July 8, 2011

Spanish Tapas: Spanish Pork Meatballs with Piquillo Pepper Sauce

I fell in love with Spanish tapas years before my trip to Spain.  My first taste was probably back in my Dallas days, with friends, on a Wednesday night, at Cafe Madrid.  We shared little plates of chorizo, olives, roasted peppers and much more.  Cafe Madrid served fantastic frozen Sangria to quench our first and lift our spirits.

Since then, I've tried tapas in every city I've visited and finally in Madrid when I went there with Olga and Radha to celebrate our birthday.

Tapas, as a concept has crossed over culinary borders to cuisines far beyond Spain.  And I welcome its sharing atmosphere!  I love passing the little plates, that most often than not, overcrowd the table, and keep on coming from the kitchen, perfectly hot, and ready.

I'll be sharing several of the recipes from the Spanish Tapas class I have taught at Whole Foods Market. 


Let us begin with Spanish Pork Meatballs with Piquillo Sauce (Adapted from Whole Foods Market recipe)

Ingredients (for 20 meatballs)

Meatballs
1 egg
2 cloves garlic, minced
1 small shallot, finely diced
1/4 cup breadcrumbs
2 tablespoons finely chopped parsley
1 teaspoon sweet paprika
1 teaspoon salt
1/2 teaspoon ground pepper
1/2 pound ground pork

Vegetable oil
Flour
Sauce
1 tablespoon olive oil
1 garlic clove, minced
1 small shallot, diced
1 cup chopped piquillo pepper (Northern Spain pepper with rich, spicy-sweet flavor)
1 cup chicken broth
Salt & Pepper to taste
chopped parsley


Yes, the picture shows an onion, but I used shallots for both the meatballs and the sauce.

Directions

 
1. Combine egg, garlic, shallot, breadcrumbs, parsley, paprika, salt and pepper in a bowl and mix well. Add pork and mix just until the mixture is uniform.  Do not overwork the meatball mixture unless you want heavy and tough meatballs.


2.  Take a little bit of the pork mixture and form into a thin patty.  Cook the patty in a pan and taste.  This is your chance to test for seasoning - add more salt and paprika if necessary.  Now that you are happy with the flavor, it's time to form meatballs.  I recommend using a small ice cream scoop to make sure the meatballs are the same size so they cook evenly.  Plus, your hands will stay cleaner. 


3.  Heat about 1/2 inch of oil in a heavy skillet. When hot but not smoking, dust meatballs with flour and brown evenly on all sides. Use a pair of kitchen tongs to turn the meatballs. When evenly browned, remove the meatballs from the pan, drain, if necessary, and set aside.


4. Heat olive oil in another pan.  Add garlic, shallot, peppers and sauté for 5-8 minutes. Add chicken broth and cook 10 minutes. Use a hand held stick blender to puree the sauce directly in the pan. Season with salt and pepper.


5. Add meatballs to sauce and cook for 10 minutes, turning often until sauce thickens and meatballs are cooked through.  Garnish with parsley and serve!

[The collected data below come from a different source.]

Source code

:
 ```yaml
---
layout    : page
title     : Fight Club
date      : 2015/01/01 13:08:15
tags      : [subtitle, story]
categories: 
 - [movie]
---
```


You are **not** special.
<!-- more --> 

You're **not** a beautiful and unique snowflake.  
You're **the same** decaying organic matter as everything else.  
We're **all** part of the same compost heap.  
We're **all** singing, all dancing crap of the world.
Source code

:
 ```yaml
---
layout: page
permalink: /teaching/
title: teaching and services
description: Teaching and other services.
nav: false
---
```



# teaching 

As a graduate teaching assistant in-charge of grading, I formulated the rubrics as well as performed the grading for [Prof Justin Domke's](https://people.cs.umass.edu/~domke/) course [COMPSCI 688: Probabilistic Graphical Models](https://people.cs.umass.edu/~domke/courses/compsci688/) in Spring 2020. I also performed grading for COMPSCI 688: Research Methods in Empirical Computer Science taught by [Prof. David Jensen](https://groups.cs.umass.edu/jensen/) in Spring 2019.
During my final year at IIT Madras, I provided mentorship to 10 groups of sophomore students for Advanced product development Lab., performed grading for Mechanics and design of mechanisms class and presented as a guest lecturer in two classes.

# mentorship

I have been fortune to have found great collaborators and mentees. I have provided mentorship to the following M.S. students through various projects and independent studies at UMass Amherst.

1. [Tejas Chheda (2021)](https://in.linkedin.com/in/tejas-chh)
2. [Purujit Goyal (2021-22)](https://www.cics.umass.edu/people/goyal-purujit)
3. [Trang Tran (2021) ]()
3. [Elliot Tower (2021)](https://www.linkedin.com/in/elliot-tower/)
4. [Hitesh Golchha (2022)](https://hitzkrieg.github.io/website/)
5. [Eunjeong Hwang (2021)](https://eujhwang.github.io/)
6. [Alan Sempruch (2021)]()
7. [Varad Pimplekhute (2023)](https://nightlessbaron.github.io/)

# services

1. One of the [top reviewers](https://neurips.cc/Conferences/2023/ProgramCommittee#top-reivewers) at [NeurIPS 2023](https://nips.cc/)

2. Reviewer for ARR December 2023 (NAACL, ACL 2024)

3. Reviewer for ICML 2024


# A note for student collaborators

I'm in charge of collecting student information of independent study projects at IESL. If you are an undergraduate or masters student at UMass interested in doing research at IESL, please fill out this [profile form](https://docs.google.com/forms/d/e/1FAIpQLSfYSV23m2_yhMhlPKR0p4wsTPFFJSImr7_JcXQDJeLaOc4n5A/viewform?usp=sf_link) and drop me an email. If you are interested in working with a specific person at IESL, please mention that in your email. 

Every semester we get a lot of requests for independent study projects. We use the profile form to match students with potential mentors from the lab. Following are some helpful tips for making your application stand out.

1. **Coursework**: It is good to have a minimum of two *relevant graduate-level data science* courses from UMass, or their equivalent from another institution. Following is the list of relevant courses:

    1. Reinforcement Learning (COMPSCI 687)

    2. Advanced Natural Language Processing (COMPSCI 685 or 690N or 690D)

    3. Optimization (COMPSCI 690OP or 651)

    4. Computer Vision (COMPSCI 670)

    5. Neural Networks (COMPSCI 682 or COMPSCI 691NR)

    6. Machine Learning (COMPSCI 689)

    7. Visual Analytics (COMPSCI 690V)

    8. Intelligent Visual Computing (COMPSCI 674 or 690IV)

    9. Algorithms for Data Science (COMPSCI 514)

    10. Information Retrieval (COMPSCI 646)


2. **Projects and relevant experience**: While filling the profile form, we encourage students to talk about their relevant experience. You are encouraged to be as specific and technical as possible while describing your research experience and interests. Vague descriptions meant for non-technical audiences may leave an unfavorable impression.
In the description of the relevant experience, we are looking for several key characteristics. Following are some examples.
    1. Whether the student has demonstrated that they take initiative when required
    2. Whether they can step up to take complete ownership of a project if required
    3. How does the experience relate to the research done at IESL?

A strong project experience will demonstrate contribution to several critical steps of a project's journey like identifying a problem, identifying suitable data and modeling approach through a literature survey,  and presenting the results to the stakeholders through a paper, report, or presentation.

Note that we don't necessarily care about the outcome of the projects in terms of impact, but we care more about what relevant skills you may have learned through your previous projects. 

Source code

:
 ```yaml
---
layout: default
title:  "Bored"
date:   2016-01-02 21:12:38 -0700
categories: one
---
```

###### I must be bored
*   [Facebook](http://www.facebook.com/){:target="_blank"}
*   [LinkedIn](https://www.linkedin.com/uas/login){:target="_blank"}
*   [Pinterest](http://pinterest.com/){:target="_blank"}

Don't forget to serve this with a few slices of crusty bread to soak up the sauce.  If you are looking for more heat, use a bit of cayenne pepper or hot paprika, instead of sweet paprika.

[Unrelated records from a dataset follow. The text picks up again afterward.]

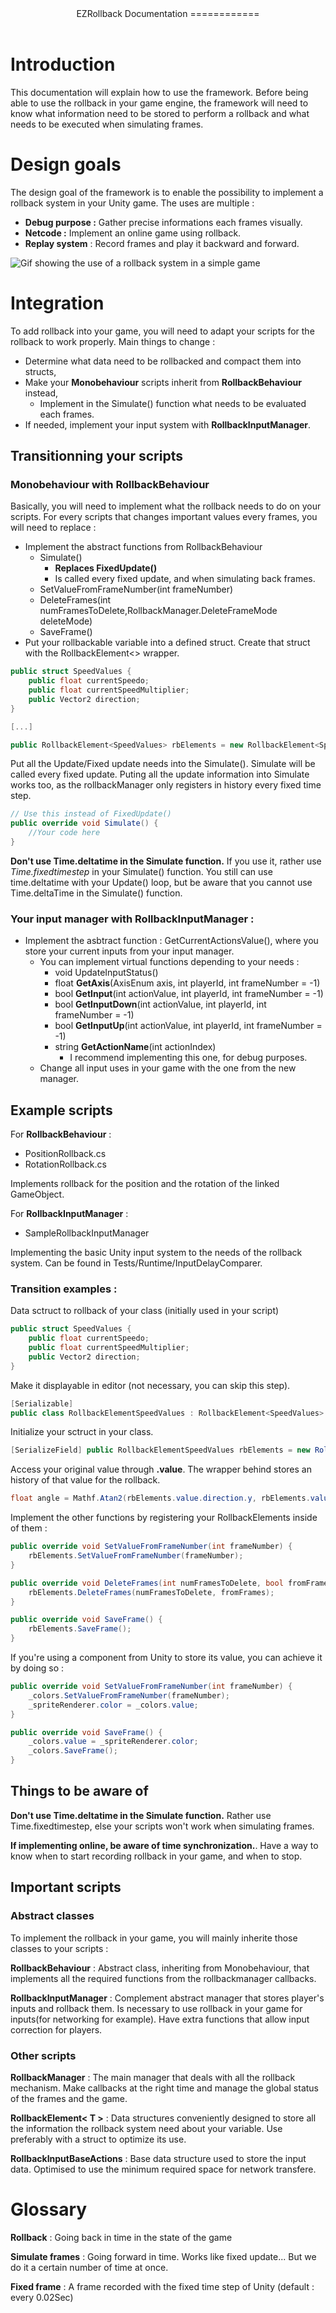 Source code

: 

<header>
EZRollback Documentation
============
</header>

# Introduction

This documentation will explain how to use the framework. Before being able to use the rollback in your game engine, the framework will need to know what information need to be stored to perform a rollback and what needs to be executed when simulating frames.

# Design goals
The design goal of the framework is to enable the possibility to implement a rollback system in your Unity game. The uses are multiple :
- **Debug purpose :** Gather precise informations each frames visually.
- **Netcode :** Implement an online game using rollback.
- **Replay system** :  Record frames and play it backward and forward.

![Gif showing the use of a rollback system in a simple game](./img/RollbackIntroduction.gif)

# Integration

To add rollback into your game, you will need to adapt your scripts for the rollback to work properly.
Main things to change :

 - Determine what data need to be rollbacked and compact them into structs,
 - Make your **Monobehaviour** scripts inherit from **RollbackBehaviour** instead,
	 - Implement in the Simulate() function what needs to be evaluated each frames.
 - If needed, implement your input system with **RollbackInputManager**.

## Transitionning your scripts

### Monobehaviour with RollbackBehaviour

Basically, you will need to implement what the rollback needs to do on your scripts. For every scripts that changes important values every frames, you will need to replace :
- Implement the abstract functions from RollbackBehaviour
	- Simulate()
		- **Replaces FixedUpdate()**
		- Is called every fixed update, and when simulating back frames.
	- SetValueFromFrameNumber(int frameNumber)
	- DeleteFrames(int numFramesToDelete,RollbackManager.DeleteFrameMode deleteMode)
	- SaveFrame() 
- Put your rollbackable variable into a defined struct. Create that struct with the RollbackElement<> wrapper.
```C#
public struct SpeedValues {
    public float currentSpeedo;
    public float currentSpeedMultiplier;
    public Vector2 direction;
}

[...]

public RollbackElement<SpeedValues> rbElements = new RollbackElement<SpeedValues>();
```
Put all the Update/Fixed update needs into the Simulate(). Simulate will be called every fixed update. Puting all the update information into Simulate works too, as the rollbackManager only registers in history every fixed time step.

```C#
// Use this instead of FixedUpdate()
public override void Simulate() {
	//Your code here
}
```
**Don't use Time.deltatime in the Simulate function.** If you use it, rather use *Time.fixedtimestep* in your Simulate() function. You still can use time.deltatime with your Update() loop, but be aware that you cannot use Time.deltaTime in the Simulate() function.

### **Your input manager** with **RollbackInputManager** :
- Implement the asbtract function : GetCurrentActionsValue(), where you store your current inputs from your input manager.
	- You can implement virtual functions depending to your needs :
		- void UpdateInputStatus()
		- float **GetAxis**(AxisEnum axis, int playerId, int frameNumber = -1)
		- bool **GetInput**(int actionValue, int playerId, int frameNumber = -1)
		- bool **GetInputDown**(int actionValue, int playerId, int frameNumber = -1)
		- bool **GetInputUp**(int actionValue, int playerId, int frameNumber = -1)
		- string **GetActionName**(int actionIndex)
			- I recommend implementing this one, for debug purposes.
	- Change all input uses in your game with the one from the new manager.
	

## Example scripts

For **RollbackBehaviour** : 

- PositionRollback.cs 
- RotationRollback.cs

Implements rollback for the position and the rotation of the linked GameObject.

For **RollbackInputManager** : 
- SampleRollbackInputManager

Implementing the basic Unity input system to the needs of the rollback system. 
Can be found in Tests/Runtime/InputDelayComparer.


### Transition examples : 
Data sctruct to rollback of your class (initially used in your script)
```C#
public struct SpeedValues {
    public float currentSpeedo;
    public float currentSpeedMultiplier;
    public Vector2 direction;
}
```

Make it displayable in editor (not necessary, you can skip this step).

```C#
[Serializable]
public class RollbackElementSpeedValues : RollbackElement<SpeedValues> { }
```

Initialize your sctruct in your class.

```C#
[SerializeField] public RollbackElementSpeedValues rbElements = new RollbackElementSpeedValues();
```

Access your original value through **.value**. The wrapper behind stores an history of that value for the rollback.

```C#
float angle = Mathf.Atan2(rbElements.value.direction.y, rbElements.value.direction.x) * Mathf.Rad2Deg - 90.0f;
```

Implement the other functions by registering your RollbackElements inside of them :

```C#
public override void SetValueFromFrameNumber(int frameNumber) {
	rbElements.SetValueFromFrameNumber(frameNumber);
}

public override void DeleteFrames(int numFramesToDelete, bool fromFrames) {
	rbElements.DeleteFrames(numFramesToDelete, fromFrames);
}

public override void SaveFrame() {
	rbElements.SaveFrame();
}
```

If you're using a component from Unity to store its value, you can achieve it by doing so : 

```C#
public override void SetValueFromFrameNumber(int frameNumber) {
	_colors.SetValueFromFrameNumber(frameNumber);
	_spriteRenderer.color = _colors.value;
}

public override void SaveFrame() {
	_colors.value = _spriteRenderer.color;
	_colors.SaveFrame();
}
```

## Things to be aware of
**Don't use Time.deltatime in the Simulate function.** 
Rather use Time.fixedtimestep, else your scripts won't work when simulating frames.

**If implementing online, be aware of time synchronization.**. Have a way to know when to start recording rollback in your game, and when to stop.

## Important scripts

### Abstract classes
To implement the rollback in your game, you will mainly inherite those classes to your scripts :

**RollbackBehaviour** : Abstract class, inheriting from Monobehaviour, that implements all the required functions from the rollbackmanager callbacks.

**RollbackInputManager** : Complement abstract manager that stores player's inputs and rollback them. Is necessary to use rollback in your game for inputs(for networking for example). Have extra functions that allow input correction for players.

### Other scripts

**RollbackManager** : The main manager that deals with all the rollback mechanism. Make callbacks at the right time and manage the global status of the frames and the game.

**RollbackElement< T >** : Data structures conveniently designed to store all the information the rollback system need about your variable. Use preferably with a struct to optimize its use.

**RollbackInputBaseActions** : Base data structure used to store the input data. Optimised to use the minimum required space for network transfere.

# Glossary

**Rollback** : Going back in time in the state of the game

**Simulate frames** : Going forward in time. Works like fixed update... But we do it a certain number of time at once.

**Fixed frame** : A frame recorded with the fixed time step of Unity (default : every 0.02Sec)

These meatballs would be great made with ground chicken or beef.  If using turkey, you might want to grate shallots to add more moisture to the turkey meat.

3 comments:

RuthAnn said...

I love the tapas concepts also! It's been warm and humid in San Diego. This weekend will be perfect for these, with Sangria!

SnackingKitchen said...

RuthAnn, please let me know how the recipe works for you. Sangria sounds fantastic - I'm a fan of red. What about you?

marox79 said...

Most people here prefer getting 1/2 beef and 1/2 pork meat to make meatball. The fattier pork meat makes meatball tastier.
I'm amazed you found Pimentón de La Vera in the US. It's the most popular variety of all. In theory, it's supposed to last you only one season, and then you should get a new one as it loses flavour with time (not that it expires). My mum insists on this, though I sometimes feel bad about discarding the old one.
You can find it in two versions: sweet and spicy (we only get the first one at home, since we're not too fond of hot food). They're used also to give chorizo its colouring and flavour, as you probably know.